Keiko Fujimori vence no Peru e amplia avanço da direita na América Latina

Da Redação

Keiko Fujimori foi eleita presidente do Peru após a apuração de 100% das urnas, consolidando mais um avanço da direita na América Latina. A vitória encerra um período de forte instabilidade política no país e amplia um cenário regional marcado pela eleição de governos conservadores em países vizinhos ao Brasil.

Filha do ex-presidente Alberto Fujimori, Keiko assume o comando do país após uma disputa acirrada. Ao longo da campanha, prometeu endurecer o combate ao crime organizado, estimular investimentos privados, reduzir a burocracia estatal e recuperar o crescimento econômico.

Sua eleição ocorre em um momento de grande fragmentação política no Peru, que nos últimos anos enfrentou sucessivas trocas de presidentes, conflitos entre Executivo e Congresso e dificuldades para estabilizar sua economia.

Herança política de Alberto Fujimori

A trajetória política de Keiko está diretamente ligada ao legado de seu pai, Alberto Fujimori, presidente do Peru entre 1990 e 2000.

Seu governo é lembrado por controlar a hiperinflação e derrotar militarmente grupos armados como o Sendero Luminoso. Ao mesmo tempo, ficou marcado por graves violações de direitos humanos, denúncias de corrupção, perseguição a opositores, esterilizações forçadas de mulheres indígenas e o fechamento do Congresso no chamado “autogolpe” de 1992.

Condenado pela Justiça peruana, Alberto Fujimori tornou-se uma das figuras mais controversas da história política do país, dividindo opiniões até hoje.

Durante a campanha, Keiko buscou apresentar uma imagem própria, mas reconheceu a influência política do pai em sua formação.

Direita avança na região

A eleição de Keiko reforça uma tendência observada recentemente em parte da América Latina.

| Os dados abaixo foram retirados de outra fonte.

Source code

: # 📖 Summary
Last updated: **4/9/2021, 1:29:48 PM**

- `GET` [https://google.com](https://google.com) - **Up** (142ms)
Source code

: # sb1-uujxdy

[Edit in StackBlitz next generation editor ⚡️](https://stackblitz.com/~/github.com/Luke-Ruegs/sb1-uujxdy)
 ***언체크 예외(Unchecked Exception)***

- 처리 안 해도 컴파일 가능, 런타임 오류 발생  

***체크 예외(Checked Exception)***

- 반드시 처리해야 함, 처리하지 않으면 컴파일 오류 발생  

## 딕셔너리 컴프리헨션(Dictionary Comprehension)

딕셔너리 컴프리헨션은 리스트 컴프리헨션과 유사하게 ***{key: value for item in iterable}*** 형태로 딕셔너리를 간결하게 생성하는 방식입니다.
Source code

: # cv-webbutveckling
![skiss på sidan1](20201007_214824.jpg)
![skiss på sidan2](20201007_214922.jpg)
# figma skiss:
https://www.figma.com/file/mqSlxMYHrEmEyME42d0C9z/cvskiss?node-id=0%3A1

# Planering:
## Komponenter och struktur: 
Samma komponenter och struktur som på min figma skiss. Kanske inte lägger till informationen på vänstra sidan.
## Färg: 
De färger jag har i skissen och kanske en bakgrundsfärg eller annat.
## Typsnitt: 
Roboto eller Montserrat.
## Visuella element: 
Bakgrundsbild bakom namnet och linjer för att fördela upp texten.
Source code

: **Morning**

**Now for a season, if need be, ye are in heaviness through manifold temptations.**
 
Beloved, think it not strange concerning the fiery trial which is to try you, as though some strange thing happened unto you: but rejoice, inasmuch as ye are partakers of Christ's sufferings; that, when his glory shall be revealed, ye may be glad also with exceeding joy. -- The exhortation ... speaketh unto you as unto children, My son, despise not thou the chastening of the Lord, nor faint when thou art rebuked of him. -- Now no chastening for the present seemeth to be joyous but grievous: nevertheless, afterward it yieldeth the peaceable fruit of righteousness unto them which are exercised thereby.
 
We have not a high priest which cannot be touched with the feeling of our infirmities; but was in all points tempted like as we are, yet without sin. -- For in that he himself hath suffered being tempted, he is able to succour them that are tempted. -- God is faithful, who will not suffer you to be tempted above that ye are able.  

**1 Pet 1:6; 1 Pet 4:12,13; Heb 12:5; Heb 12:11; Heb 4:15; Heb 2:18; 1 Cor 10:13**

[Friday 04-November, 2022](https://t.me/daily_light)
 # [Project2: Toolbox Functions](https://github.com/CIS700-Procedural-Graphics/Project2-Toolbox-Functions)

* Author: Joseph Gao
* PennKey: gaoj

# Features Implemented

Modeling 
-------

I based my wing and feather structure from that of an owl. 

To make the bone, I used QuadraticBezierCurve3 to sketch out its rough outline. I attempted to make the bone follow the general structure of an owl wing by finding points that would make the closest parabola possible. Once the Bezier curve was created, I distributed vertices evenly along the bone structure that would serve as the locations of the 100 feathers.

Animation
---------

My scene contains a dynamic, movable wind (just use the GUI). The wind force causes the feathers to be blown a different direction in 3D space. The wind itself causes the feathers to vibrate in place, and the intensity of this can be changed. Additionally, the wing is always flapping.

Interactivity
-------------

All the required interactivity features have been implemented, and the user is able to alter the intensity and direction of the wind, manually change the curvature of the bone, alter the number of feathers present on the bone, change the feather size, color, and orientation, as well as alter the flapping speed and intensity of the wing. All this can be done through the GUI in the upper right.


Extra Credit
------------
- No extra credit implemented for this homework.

Nos últimos meses, a Colômbia elegeu o ultradireitista Abelardo de la Espriella. No Chile, José Antonio Kast chegou ao governo defendendo uma plataforma conservadora. A Argentina segue sob a presidência de Javier Milei, enquanto El Salvador continua governado por Nayib Bukele, cuja política de segurança recebeu apoio popular, mas também críticas de organismos internacionais por restrições a direitos e garantias individuais.

A consolidação desses governos faz com que o Brasil passe a conviver com um número maior de vizinhos governados por lideranças identificadas com a direita ou a extrema direita.

Resultados distintos entre os governos

Apesar do avanço eleitoral desse campo político, a experiência recente da região apresenta resultados bastante diferentes entre os países.

Na Argentina, o governo de Javier Milei reduziu a inflação em relação aos níveis recordes herdados, mas enfrenta forte recessão, aumento da pobreza e crescimento da insegurança alimentar. Organismos internacionais e universidades argentinas registram expansão da população em situação de vulnerabilidade e dificuldades de acesso a alimentos por parte de milhões de famílias.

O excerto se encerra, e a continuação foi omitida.